▶ _Problem_
Within the material below, find each line bearing the word "times" and present it.

▶ _Exercise material_
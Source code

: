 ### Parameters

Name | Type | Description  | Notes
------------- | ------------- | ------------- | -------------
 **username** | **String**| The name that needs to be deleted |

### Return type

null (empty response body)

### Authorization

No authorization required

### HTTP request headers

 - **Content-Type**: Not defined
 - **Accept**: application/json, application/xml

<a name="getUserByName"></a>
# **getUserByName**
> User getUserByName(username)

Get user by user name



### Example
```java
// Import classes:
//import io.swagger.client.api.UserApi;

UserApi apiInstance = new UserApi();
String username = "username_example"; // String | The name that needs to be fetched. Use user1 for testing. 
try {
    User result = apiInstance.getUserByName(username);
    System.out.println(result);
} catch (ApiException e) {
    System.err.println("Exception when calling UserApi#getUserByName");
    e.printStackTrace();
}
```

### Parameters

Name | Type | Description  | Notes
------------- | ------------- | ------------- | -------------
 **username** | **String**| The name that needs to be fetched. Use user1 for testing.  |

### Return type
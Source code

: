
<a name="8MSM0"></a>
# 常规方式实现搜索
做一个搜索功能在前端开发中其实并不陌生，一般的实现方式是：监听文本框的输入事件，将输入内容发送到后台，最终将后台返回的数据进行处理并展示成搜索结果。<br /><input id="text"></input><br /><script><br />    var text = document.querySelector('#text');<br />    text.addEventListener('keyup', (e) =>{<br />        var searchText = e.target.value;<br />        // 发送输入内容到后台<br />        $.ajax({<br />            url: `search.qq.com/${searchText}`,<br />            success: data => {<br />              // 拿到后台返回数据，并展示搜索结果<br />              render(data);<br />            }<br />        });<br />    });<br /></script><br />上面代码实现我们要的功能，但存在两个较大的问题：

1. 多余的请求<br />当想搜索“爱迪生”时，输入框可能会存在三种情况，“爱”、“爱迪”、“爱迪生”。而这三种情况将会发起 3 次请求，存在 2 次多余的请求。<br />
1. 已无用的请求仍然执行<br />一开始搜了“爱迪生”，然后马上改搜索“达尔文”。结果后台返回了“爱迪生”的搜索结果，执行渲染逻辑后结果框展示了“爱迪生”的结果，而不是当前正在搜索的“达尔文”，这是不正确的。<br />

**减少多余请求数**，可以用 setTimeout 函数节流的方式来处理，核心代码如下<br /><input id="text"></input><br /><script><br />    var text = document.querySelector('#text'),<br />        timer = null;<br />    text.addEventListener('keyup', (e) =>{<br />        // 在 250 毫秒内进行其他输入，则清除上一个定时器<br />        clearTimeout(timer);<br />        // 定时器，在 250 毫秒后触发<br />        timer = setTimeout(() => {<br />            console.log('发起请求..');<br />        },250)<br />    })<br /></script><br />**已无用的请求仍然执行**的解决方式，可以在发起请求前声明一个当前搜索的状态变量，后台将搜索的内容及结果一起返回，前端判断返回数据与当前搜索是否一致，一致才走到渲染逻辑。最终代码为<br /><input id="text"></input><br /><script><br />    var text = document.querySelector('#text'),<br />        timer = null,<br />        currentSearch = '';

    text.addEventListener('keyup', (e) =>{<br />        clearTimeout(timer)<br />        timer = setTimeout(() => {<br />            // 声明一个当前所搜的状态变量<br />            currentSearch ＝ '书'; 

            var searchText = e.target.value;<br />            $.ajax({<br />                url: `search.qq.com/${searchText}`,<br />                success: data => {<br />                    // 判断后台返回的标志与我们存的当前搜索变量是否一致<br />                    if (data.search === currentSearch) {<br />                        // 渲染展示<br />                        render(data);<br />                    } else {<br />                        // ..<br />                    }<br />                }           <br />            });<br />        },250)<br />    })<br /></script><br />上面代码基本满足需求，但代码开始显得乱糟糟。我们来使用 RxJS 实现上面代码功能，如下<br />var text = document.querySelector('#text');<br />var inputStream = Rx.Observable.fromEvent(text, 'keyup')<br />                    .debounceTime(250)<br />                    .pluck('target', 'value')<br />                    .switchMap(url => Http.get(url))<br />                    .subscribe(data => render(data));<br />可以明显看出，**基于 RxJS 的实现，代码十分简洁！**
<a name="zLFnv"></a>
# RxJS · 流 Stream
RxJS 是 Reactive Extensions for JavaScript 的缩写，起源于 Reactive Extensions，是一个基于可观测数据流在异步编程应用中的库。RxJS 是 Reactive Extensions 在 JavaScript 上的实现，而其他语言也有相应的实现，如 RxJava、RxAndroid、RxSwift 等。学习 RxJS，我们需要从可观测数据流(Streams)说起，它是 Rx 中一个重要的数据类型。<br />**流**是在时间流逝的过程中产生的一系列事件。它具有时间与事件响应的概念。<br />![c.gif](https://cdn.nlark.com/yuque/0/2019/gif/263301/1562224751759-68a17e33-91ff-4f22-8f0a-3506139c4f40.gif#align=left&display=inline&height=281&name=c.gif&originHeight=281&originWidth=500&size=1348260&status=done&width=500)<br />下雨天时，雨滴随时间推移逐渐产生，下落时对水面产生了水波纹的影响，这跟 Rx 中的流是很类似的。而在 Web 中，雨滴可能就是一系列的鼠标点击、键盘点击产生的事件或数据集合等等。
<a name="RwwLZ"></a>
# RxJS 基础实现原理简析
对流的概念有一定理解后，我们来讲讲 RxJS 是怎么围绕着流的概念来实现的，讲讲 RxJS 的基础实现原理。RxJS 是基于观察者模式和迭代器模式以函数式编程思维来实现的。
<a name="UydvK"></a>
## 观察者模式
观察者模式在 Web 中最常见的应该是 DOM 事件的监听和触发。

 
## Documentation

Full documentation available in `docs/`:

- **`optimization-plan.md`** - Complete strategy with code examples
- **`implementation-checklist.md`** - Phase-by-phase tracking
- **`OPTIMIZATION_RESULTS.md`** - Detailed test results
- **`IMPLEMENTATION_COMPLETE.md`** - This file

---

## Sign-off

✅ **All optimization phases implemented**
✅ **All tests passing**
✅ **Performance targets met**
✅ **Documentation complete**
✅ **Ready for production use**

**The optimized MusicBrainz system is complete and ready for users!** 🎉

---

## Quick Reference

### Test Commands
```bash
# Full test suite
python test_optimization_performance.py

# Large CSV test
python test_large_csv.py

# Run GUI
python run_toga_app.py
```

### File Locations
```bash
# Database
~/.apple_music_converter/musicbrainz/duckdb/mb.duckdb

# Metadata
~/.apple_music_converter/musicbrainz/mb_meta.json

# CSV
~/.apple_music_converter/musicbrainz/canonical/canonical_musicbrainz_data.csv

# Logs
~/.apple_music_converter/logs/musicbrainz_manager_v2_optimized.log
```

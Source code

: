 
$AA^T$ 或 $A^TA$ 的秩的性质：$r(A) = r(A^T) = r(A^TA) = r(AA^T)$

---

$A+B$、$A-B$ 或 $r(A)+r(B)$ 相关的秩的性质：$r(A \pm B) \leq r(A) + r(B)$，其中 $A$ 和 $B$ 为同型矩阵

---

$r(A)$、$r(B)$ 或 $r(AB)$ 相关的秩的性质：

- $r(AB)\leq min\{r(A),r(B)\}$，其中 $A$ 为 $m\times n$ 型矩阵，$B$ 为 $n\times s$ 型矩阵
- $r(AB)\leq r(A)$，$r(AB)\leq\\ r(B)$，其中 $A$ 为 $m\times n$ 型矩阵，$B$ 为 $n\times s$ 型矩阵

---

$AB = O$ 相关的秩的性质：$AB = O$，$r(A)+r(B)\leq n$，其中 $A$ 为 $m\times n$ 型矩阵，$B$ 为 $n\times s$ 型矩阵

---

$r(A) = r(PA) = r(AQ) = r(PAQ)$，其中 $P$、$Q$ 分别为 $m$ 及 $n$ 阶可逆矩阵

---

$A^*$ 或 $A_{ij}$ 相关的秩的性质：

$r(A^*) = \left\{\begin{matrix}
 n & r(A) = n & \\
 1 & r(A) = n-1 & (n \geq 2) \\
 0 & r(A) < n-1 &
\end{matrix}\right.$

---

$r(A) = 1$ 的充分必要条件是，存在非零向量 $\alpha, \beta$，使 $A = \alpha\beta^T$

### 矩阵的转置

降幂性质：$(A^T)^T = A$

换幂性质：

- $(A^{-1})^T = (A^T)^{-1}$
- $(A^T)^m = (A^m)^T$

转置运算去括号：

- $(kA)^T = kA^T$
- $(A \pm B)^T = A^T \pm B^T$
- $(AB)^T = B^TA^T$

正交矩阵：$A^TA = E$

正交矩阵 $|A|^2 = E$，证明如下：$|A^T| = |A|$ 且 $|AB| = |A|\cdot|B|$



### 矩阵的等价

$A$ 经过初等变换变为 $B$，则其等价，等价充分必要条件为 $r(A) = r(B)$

▶ _Solution to the problem_
- $r(AB)\leq min\{r(A),r(B)\}$，其中 $A$ 为 $m\times n$ 型矩阵，$B$ 为 $n\times s$ 型矩阵
- $r(AB)\leq r(A)$，$r(AB)\leq\\ r(B)$，其中 $A$ 为 $m\times n$ 型矩阵，$B$ 为 $n\times s$ 型矩阵
$AB = O$ 相关的秩的性质：$AB = O$，$r(A)+r(B)\leq n$，其中 $A$ 为 $m\times n$ 型矩阵，$B$ 为 $n\times s$ 型矩阵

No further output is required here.